李酉若有所思地瞧了田采一眼,又轉向夏娘子,道:“你知道她是誰嗎?”
夏娘子搖了搖頭,道:“固然不知。然我也見過幾個人,品其才貌氣度,觀其面色言行,便猜着她定然是因什麼緣由流落而來的貴女。我知道你顧忌什麼,是不願我惹麻煩。放心,不但我不願人知,那個郭氏女郎也不願人知。就是我這裡的人也不知她來曆,每次都悄然來悄然去。”
李酉不覺失笑,大有深意道:“你的事我也不便擅加幹涉,你好好相待,别怠慢了人家。她既有來曆,我怕你得罪不起。”
夏娘子一頭霧水,但知道他言出有因,便知是田采在此不方便說。恰逢李酉約了人外出,夏娘子親自送出了門,歸來才向田采問及郭霁來曆。
“我瞧你那個相知郭女郎與衆不同,不知是何出身?”
田采為了拿下夏娘子這裡的生意,不得不說自己認得一個深識京城禮儀之人,并硬将郭霁請了來。而夏娘子等未見郭霁之前,隻以為是京中的賤籍女子,見慣風月的,及至見了,分明不是。便猜着郭霁來曆不凡,卻也不意深究,便這樣彼此暧昧地用着。今日李酉一提,又勾起了夏娘子狐疑。

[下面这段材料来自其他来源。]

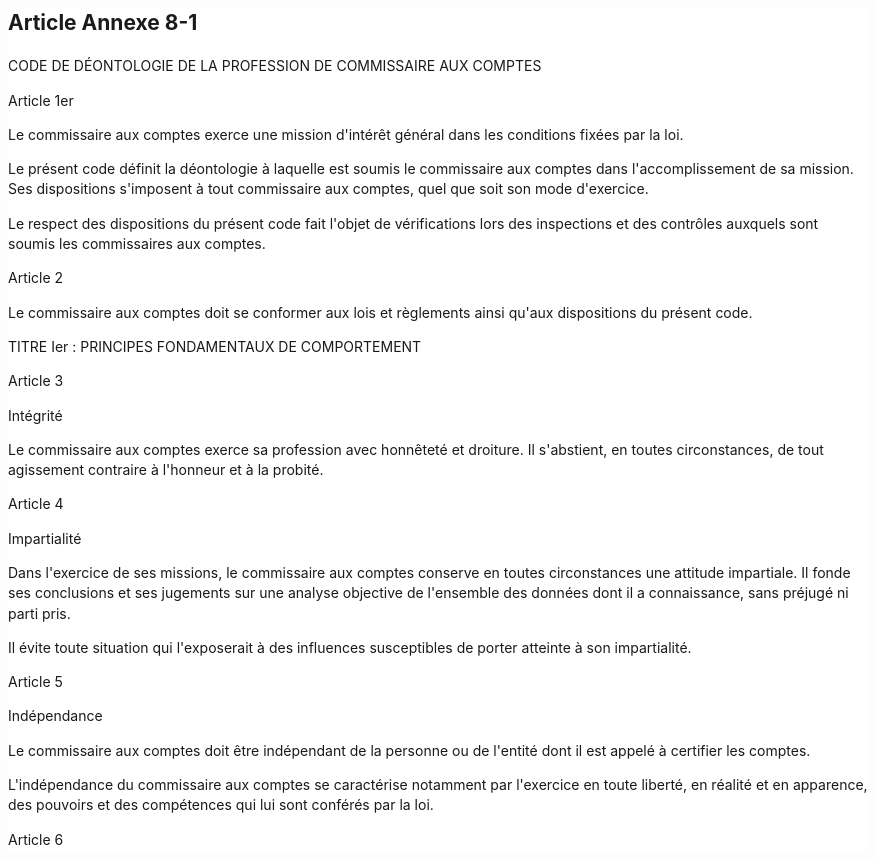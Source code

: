 Article Annexe 8-1
----
CODE DE DÉONTOLOGIE DE LA PROFESSION DE COMMISSAIRE AUX COMPTES


Article 1er

Le commissaire aux comptes exerce une mission d'intérêt général dans les
conditions fixées par la loi.

Le présent code définit la déontologie à laquelle est soumis le commissaire aux
comptes dans l'accomplissement de sa mission. Ses dispositions s'imposent à tout
commissaire aux comptes, quel que soit son mode d'exercice.

Le respect des dispositions du présent code fait l'objet de vérifications lors
des inspections et des contrôles auxquels sont soumis les commissaires aux
comptes.


Article 2

Le commissaire aux comptes doit se conformer aux lois et règlements ainsi qu'aux
dispositions du présent code.

TITRE Ier : PRINCIPES FONDAMENTAUX DE COMPORTEMENT


Article 3

Intégrité

Le commissaire aux comptes exerce sa profession avec honnêteté et droiture. Il
s'abstient, en toutes circonstances, de tout agissement contraire à l'honneur et
à la probité.


Article 4

Impartialité

Dans l'exercice de ses missions, le commissaire aux comptes conserve en toutes
circonstances une attitude impartiale. Il fonde ses conclusions et ses jugements
sur une analyse objective de l'ensemble des données dont il a connaissance, sans
préjugé ni parti pris.

Il évite toute situation qui l'exposerait à des influences susceptibles de
porter atteinte à son impartialité.


Article 5

Indépendance

Le commissaire aux comptes doit être indépendant de la personne ou de l'entité
dont il est appelé à certifier les comptes.

L'indépendance du commissaire aux comptes se caractérise notamment par
l'exercice en toute liberté, en réalité et en apparence, des pouvoirs et des
compétences qui lui sont conférés par la loi.


Article 6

田采知道郭霁沒什麼,可是她身為官婢卻在刺史府的事,卻不便宣揚,遂道:“原是京中一個家資豐厚人家的女子,隻因家道中落淪落至此。我們雖一見傾心,卻亦是萍水之交,别的便不知了。”
夏娘子見她不說,倒也不好再問。日常閑暇,便留了田采閑談起來。
二人正言語間,忽聞外面人通報,說是韓侯與刺史府孟參軍到了。夏娘子喜出望外,卻忽想起郭霁來,又是大驚,丢下田采便要去。
她緊趕慢趕,然而到底晚了幾步,半路上又來了一個心腹婢女,匆匆上前,低聲回道:“韓侯和孟參軍來得急,已到了琉璃娘子那裡。本來也沒什麼,我正想帶着郭娘子不動聲色離開。誰知那孟參軍飲多了酒,不似平時樣子。不知為何非說看着郭娘子好,拉着就要走。”
夏娘子不禁驚出了一身冷汗,一面往外走,一面責罵道:“你們是死人嗎?不知道攔着?”
婢女趕忙跟着辯解道:“攔了,哪裡攔得住!”
“呸,養你們何用?關鍵時候沒個膽量。”夏娘子想起李酉的話心裡更沒底了,便問:“拉着向哪裡去了?”
“那孟參軍向韓侯丢下一句告辭的話,拉着就往後街跑了。”
夏娘子驚了個魂飛魄散,田采見出了亂子,也跟着一起,如今聽了這幾句話,不覺動心,飛也似地發足向外奔去。
田采當然知道郭霁與孟良是舊相識,她也是個有心人,便猜着孟良這樣隻怕是為掩人耳目,怕韓懿認出郭霁來于邵璟不利。她并不擔心郭霁會有什麼不測,但她卻知這是再見孟良的絕佳時機。